I look down. There is a carpet I’m standing upon. “How so?” I ask.

“There is a tunnel underneath the carpet. You access it by opening a hole in the floor. It can only be done with a rare kind of magic using my hookah’s smoke.”

“That’s how you did it!” Tom jabs a finger at the Pillar, who avoided it the way you avoid an annoying mosquito.

“Why are there tunnels underneath the floor?” I ask.

“Lewis Carroll was a devoted supporter to mental illnesses, because he was worried he was mentally ill himself. The migraines had increased and he had recurring relapses of blackouts where he didn’t remember what he was doing,” the Pillar says. “He ended up investing in the Radcliffe Asylum to cure himself, and later, to have Tom Truckle create an Inkling army of Mushroomers.”

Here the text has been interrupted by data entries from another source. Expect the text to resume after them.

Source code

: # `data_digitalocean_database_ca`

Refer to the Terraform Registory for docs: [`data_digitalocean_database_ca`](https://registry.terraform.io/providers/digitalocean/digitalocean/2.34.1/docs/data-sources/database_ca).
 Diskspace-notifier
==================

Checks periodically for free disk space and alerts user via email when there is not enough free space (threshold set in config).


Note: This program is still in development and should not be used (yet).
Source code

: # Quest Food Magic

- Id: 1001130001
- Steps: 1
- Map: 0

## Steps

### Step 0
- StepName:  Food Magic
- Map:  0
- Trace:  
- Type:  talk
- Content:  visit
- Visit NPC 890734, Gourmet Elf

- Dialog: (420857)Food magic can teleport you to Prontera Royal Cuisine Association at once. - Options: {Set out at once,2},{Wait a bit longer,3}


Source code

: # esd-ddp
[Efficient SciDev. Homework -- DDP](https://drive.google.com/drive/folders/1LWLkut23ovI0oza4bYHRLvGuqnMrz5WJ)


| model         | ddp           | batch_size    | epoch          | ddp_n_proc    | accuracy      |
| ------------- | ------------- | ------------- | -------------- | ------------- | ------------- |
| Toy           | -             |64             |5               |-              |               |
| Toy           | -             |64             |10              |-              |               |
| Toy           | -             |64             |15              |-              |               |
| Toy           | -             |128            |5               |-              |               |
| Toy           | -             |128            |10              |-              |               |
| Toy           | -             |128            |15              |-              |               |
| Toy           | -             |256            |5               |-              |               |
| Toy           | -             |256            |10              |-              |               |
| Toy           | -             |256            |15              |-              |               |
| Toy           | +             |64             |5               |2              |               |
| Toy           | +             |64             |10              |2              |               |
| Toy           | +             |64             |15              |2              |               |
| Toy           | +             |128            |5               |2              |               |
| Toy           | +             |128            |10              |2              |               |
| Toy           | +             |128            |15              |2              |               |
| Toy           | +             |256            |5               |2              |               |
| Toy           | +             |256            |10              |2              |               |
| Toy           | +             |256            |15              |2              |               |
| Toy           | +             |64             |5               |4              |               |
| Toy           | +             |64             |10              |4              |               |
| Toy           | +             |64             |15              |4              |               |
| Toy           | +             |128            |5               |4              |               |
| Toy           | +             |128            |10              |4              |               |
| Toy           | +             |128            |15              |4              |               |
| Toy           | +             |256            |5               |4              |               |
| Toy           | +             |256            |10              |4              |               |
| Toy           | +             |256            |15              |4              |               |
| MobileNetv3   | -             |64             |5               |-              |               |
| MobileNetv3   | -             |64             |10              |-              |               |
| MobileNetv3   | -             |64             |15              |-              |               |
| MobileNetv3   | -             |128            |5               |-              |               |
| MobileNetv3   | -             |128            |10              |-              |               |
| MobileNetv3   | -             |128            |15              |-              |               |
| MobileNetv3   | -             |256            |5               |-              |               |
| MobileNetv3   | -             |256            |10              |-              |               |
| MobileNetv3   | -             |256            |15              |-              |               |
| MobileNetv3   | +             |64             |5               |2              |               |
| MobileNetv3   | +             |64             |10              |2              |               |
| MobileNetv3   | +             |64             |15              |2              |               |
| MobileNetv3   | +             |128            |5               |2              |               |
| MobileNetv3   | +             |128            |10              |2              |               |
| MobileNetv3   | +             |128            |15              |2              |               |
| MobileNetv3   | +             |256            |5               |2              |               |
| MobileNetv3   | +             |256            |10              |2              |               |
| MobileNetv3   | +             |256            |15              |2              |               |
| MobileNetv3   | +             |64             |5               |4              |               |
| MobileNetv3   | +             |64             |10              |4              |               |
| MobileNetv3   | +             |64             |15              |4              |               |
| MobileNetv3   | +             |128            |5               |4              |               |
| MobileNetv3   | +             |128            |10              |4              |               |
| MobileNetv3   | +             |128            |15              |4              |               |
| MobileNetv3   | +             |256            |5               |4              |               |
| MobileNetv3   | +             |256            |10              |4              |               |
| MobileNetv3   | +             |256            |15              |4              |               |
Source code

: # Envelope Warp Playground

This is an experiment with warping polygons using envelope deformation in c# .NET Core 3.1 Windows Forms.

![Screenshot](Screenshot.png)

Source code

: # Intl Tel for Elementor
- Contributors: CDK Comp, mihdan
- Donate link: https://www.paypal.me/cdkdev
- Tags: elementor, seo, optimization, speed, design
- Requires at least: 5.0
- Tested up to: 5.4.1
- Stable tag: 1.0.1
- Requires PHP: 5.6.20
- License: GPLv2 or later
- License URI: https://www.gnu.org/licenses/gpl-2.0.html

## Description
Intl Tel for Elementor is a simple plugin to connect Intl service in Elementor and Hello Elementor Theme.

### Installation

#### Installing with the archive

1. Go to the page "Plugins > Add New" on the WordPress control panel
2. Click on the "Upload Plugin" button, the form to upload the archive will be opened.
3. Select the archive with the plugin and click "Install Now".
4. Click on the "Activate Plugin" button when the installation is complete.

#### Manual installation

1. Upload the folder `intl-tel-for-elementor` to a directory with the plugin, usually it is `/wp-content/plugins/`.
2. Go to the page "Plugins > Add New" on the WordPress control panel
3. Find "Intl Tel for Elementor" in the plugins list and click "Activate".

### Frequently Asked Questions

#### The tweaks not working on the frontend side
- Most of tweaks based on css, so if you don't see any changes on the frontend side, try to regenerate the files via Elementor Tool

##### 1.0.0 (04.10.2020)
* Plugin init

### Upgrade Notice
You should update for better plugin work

“It doesn’t explain the tunnels.”

“The tunnels were Carroll’s Plan B to escape if Black Chess ever attacked, just like today.”

“But Tom told me there is no way out, only a contained bunker of some sorts. The walls and all that.”

“That’s part of the truth.” The Pillar shushes Tom before an attempt to object. “Lewis never told Tom about the tunnels.”

“And he told you?” I mock him.

“No, he didn’t. I learned about them later,” the Pillar says. “The reason why he hadn't told Tom is that the tunnels were a mess. Lewis wasn’t a good architect. He screwed up the math. Most tunnels reached dead ends and never led the way outside.”

“Then how did you get outside?”

“I used my own magic spell. It widened the size of the tunnels and lead to a backstreet, right underneath a public toilet,” the Pillar says. “Unless you’ve got something against the smell of human urine and poop, I shall show you.”

His remark almost makes me laugh. Sometimes I feel as if the Pillar has a spell on me. This unexplained feeling of caring for an unethical person like him urges me to ask the question I’ve postponed so long.

“Pillar.” I dance on my tiptoes, feeling tense. “We’re not leaving before you answer an important question.”

“Again?” He sighs impatiently. “We’re about to get killed.”

“I don’t care, besides you said they might be bluffing.”

“Questions will get you nowhere, Alice. It’s all in the Wonder note.”

“I doubt this question is.”

“What do you want to ask me, Alice?” His voice stiffens and he knocks his cane against the floor.

“Are you my father?”

Suddenly, the air in the room isn’t enough for both of us to keep breathing anymore.